Doomsday Knits: Projects for the Apocalypse and After edited by Alex Tinsley, photographs by Vivian Aubrey, pub. Cooperative Press, 2014.
The year is 3015… The polar ice caps have melted and the deserts expanded, leaving the Earth a seared, crusty Hell. Meanwhile, nuclear fallout has blocked out the sun, plunging the world into a new ice age (yes, at the same time.) The question on your mind?
“What should I knit?!”
Don't be alarmed! With chapters such as Global Warming, Nuclear Winter, Kill All Humans (You just HAD to have the newest iPhone.), Miscellaneous Mayhem, and Rising from the Ashes, this book provides knitting patterns for every scenario plus recovery.
Doomsday Knits begins with an "Identify Your Apocalypse" flow chart drawn by Lee DeVito.
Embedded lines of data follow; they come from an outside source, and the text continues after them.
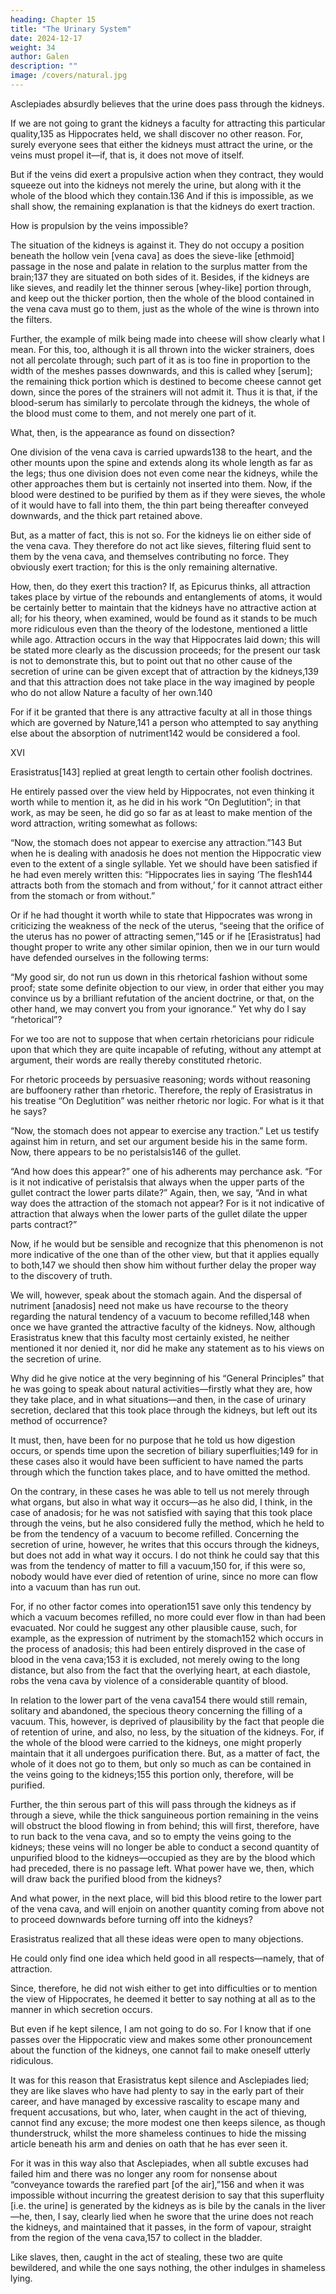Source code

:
 ```yaml
---
heading: Chapter 15
title: "The Urinary System"
date: 2024-12-17
weight: 34
author: Galen
description: ""
image: /covers/natural.jpg
---
```




Asclepiades absurdly believes that the urine does pass through the kidneys.

<!-- For, most assuredly, either the urine is conveyed by its own motion to the kidneys, considering this the better course (as do we when we go off to market!134), or, if this be impossible, then some other reason for its conveyance must be found. What, then, is this?  -->


If we are not going to grant the kidneys a faculty for attracting this particular quality,135 as Hippocrates held, we shall discover no other reason. For, surely everyone sees that either the kidneys must attract the urine, or the veins must propel it—if, that is, it does not move of itself. 

But if the veins did exert a propulsive action when they contract, they would squeeze out into the kidneys not merely the urine, but along with it the whole of the blood which they contain.136 And if this is impossible, as we shall show, the remaining explanation is that the kidneys do exert traction.

How is propulsion by the veins impossible? 

The situation of the kidneys is against it. They do not occupy a position beneath the hollow vein [vena cava] as does the sieve-like [ethmoid] passage in the nose and palate in relation to the surplus matter from the brain;137 they are situated on both sides of it. Besides, if the kidneys are like sieves, and readily let the thinner serous [whey-like] portion through, and keep out the thicker portion, then the whole of the blood contained in the vena cava must go to them, just as the whole of the wine is thrown into the filters.

Further, the example of milk being made into cheese will show clearly what I mean. For this, too, although it is all thrown into the wicker strainers, does not all percolate through; such part of it as is too fine in proportion to the width of the meshes passes downwards, and this is called whey [serum]; the remaining thick portion which is destined to become cheese cannot get down, since the pores of the strainers will not admit it. Thus it is that, if the blood-serum has similarly to percolate through the kidneys, the whole of the blood must come to them, and not merely one part of it.

What, then, is the appearance as found on dissection?

One division of the vena cava is carried upwards138 to the heart, and the other mounts upon the spine and extends along its whole length as far as the legs; thus one division does not even come near the kidneys, while the other approaches them but is certainly not inserted into them. Now, if the blood were destined to be purified by them as if they were sieves, the whole of it would have to fall into them, the thin part being thereafter conveyed downwards, and the thick part retained above. 

But, as a matter of fact, this is not so. For the kidneys lie on either side of the vena cava. They therefore do not act like sieves, filtering fluid sent to them by the vena cava, and themselves contributing no force. They obviously exert traction; for this is the only remaining alternative.

How, then, do they exert this traction? If, as Epicurus thinks, all attraction takes place by virtue of the rebounds and entanglements of atoms, it would be certainly better to maintain that the kidneys have no attractive action at all; for his theory, when examined, would be found as it stands to be much more ridiculous even than the theory of the lodestone, mentioned a little while ago. Attraction occurs in the way that Hippocrates laid down; this will be stated more clearly as the discussion proceeds; for the present our task is not to demonstrate this, but to point out that no other cause of the secretion of urine can be given except that of attraction by the kidneys,139 and that this attraction does not take place in the way imagined by people who do not allow Nature a faculty of her own.140

For if it be granted that there is any attractive faculty at all in those things which are governed by Nature,141 a person who attempted to say anything else about the absorption of nutriment142 would be considered a fool.


XVI

Erasistratus[143] replied at great length to certain other foolish doctrines.

He entirely passed over the view held by Hippocrates, not even thinking it worth while to mention it, as he did in his work “On Deglutition”; in that work, as may be seen, he did go so far as at least to make mention of the word attraction, writing somewhat as follows:

“Now, the stomach does not appear to exercise any attraction.”143 But when he is dealing with anadosis he does not mention the Hippocratic view even to the extent of a single syllable. Yet we should have been satisfied if he had even merely written this: “Hippocrates lies in saying ‘The flesh144 attracts both from the stomach and from without,’ for it cannot attract either from the stomach or from without.” 

Or if he had thought it worth while to state that Hippocrates was wrong in criticizing the weakness of the neck of the uterus, “seeing that the orifice of the uterus has no power of attracting semen,”145 or if he [Erasistratus] had thought proper to write any other similar opinion, then we in our turn would have defended ourselves in the following terms:

“My good sir, do not run us down in this rhetorical fashion without some proof; state some definite objection to our view, in order that either you may convince us by a brilliant refutation of the ancient doctrine, or that, on the other hand, we may convert you from your ignorance.” Yet why do I 
 say “rhetorical”? 

For we too are not to suppose that when certain rhetoricians pour ridicule upon that which they are quite incapable of refuting, without any attempt at argument, their words are really thereby constituted rhetoric.

For rhetoric proceeds by persuasive reasoning; words without reasoning are buffoonery rather than rhetoric. Therefore, the reply of Erasistratus in his treatise “On Deglutition” was neither rhetoric nor logic. For what is it that he says?

“Now, the stomach does not appear to exercise any traction.” Let us testify against him in return, and set our argument beside his in the same form. Now, there appears to be no peristalsis146 of the gullet. 

“And how does this appear?” one of his adherents may perchance ask. “For is it not indicative of peristalsis that always when the upper parts of the gullet contract the lower parts dilate?” Again, then, we say, “And in what way does the attraction of the stomach not appear? For is it not indicative of attraction that always when the lower parts of the gullet dilate the upper parts contract?” 

Now, if he would but be sensible and recognize that this phenomenon is not more indicative of the one than of the other view, but that it applies equally to both,147 we should then show him without further delay the proper way to the discovery of truth.

We will, however, speak about the stomach again. And the dispersal of nutriment [anadosis] need not make us have recourse to the theory regarding the natural tendency of a vacuum to become refilled,148 when once we have granted the attractive faculty of the kidneys. Now, although Erasistratus knew that this faculty most certainly existed, he neither mentioned it nor denied it, nor did he make any statement as to his views on the secretion of urine.

Why did he give notice at the very beginning of his “General Principles” that he was going to speak about natural activities—firstly what they are, how they take place, and in what situations—and then, in the case of urinary secretion, declared that this took place through the kidneys, but left out its method of occurrence?

It must, then, have been for no purpose that he told us how digestion occurs, or spends time upon the secretion of biliary superfluities;149 for in these cases also it would have been sufficient to have named the parts through which the function takes place, and to have omitted the method.

On the contrary, in these cases he was able to tell us not merely through what organs, but also in what way it occurs—as he also did, I think, in the case of anadosis; for he was not satisfied with saying that this took place through the veins, but he also considered fully the method, which he held to be from the tendency of a vacuum to become refilled. Concerning the secretion of urine, however, he writes that this occurs through the kidneys, but does not add in what way it occurs. I do not think he could say that this was from the tendency of matter to fill a vacuum,150 for, if this were so, nobody would have ever died of retention of urine, since no more can flow into a vacuum than has run out. 

For, if no other factor comes into operation151 save only this tendency by which a vacuum becomes refilled, no more could ever flow in than had been evacuated. Nor could he suggest any other plausible cause, such, for example, as the expression of nutriment by the stomach152 which occurs in the process of anadosis; this had been entirely disproved in the case of blood in the vena cava;153 it is excluded, not merely owing to the long distance, but also from the fact that the overlying heart, at each diastole, robs the vena cava by violence of a considerable quantity of blood.

In relation to the lower part of the vena cava154 there would still remain, solitary and abandoned, the specious theory concerning the filling of a vacuum. This, however, is deprived of plausibility by the fact that people die of retention of urine, and also, no less, by the situation of the kidneys. For, if the whole of the blood were carried to the kidneys, one might properly maintain that it all undergoes purification there. But, as a matter of fact, the whole of it does not go to them, but only so much as can be contained in the veins going to the kidneys;155 this portion only, therefore, will be purified.

Further, the thin serous part of this will pass through the kidneys as if through a sieve, while the thick sanguineous portion remaining in the veins will obstruct the blood flowing in from behind; this will first, therefore, have to run back to the vena cava, and so to empty the veins going to the kidneys; these veins will no longer be able to conduct a second quantity of unpurified blood to the kidneys—occupied as they are by the blood which had preceded, there is no passage left. What power have we, then, which will draw back the purified blood from the kidneys? 

And what power, in the next place, will bid this blood retire to the lower part of the vena cava, and will enjoin on another quantity coming from above not to proceed downwards before turning off into the kidneys?

Erasistratus realized that all these ideas were open to many objections.

He could only find one idea which held good in all respects—namely, that of attraction.

Since, therefore, he did not wish either to get into difficulties or to mention the view of Hippocrates, he deemed it better to say nothing at all as to the manner in which secretion occurs.

But even if he kept silence, I am not going to do so. For I know that if one passes over the Hippocratic view and makes some other pronouncement about the function of the kidneys, one cannot fail to make oneself utterly ridiculous. 

It was for this reason that Erasistratus kept silence and Asclepiades lied; they are like slaves who have had plenty to say in the early part of their career, and have managed by excessive rascality to escape many and frequent accusations, but who, later, when caught in the act of thieving, cannot find any excuse; the more modest one then keeps silence, as though thunderstruck, whilst the more shameless continues to hide the missing article beneath his arm and denies on oath that he has ever seen it. 

For it was in this way also that Asclepiades, when all subtle excuses had failed him and there was no longer any room for nonsense about “conveyance towards the rarefied part [of the air],”156 and when it was impossible without incurring the greatest derision to say that this superfluity [i.e. the urine] is generated by the kidneys as is bile by the canals in the liver—he, then, I say, clearly lied when he swore that the urine does not reach the kidneys, and maintained that it passes, in the form of vapour, straight from the region of the vena cava,157 to collect in the bladder.

Like slaves, then, caught in the act of stealing, these two are quite bewildered, and while the one says nothing, the other indulges in shameless lying.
Starting with a question about the weather and ending (no pun intended) with such catastrophes as Famine, Bio-engineering Disaster, and Twilight Apocalypse (Grab all the quality literature you can carry and run.), it provides a foolproof method for labeling the particular calamity you have experienced (including the possibility that you're just out of Girl Scout cookies).
The designs, from Amy Manning's baby blanket to Alex Tinsley's dread falls, all contain clever little details to separate you from the zombies.
Sharon Fuller's Fennec (below) is a burnoose with a long tail that goes over the shoulder to help keep the garment on. Bulletproof (left), by Alexandra Virgiel, features zippers with unusual placement and a "don't-tread-on-me" vibe.
Grom-mitts are Brenda K. B. Anderson's apocalyptic answer to fancy jewelry. And Lunar Progression is the way Theressa Silver plans to keep track of time.
Garments are written in a generous number of sizes (most fit 28 - 62" busts) with measurements given in both inches and centimeters. Suggested ease is provided for most wearables.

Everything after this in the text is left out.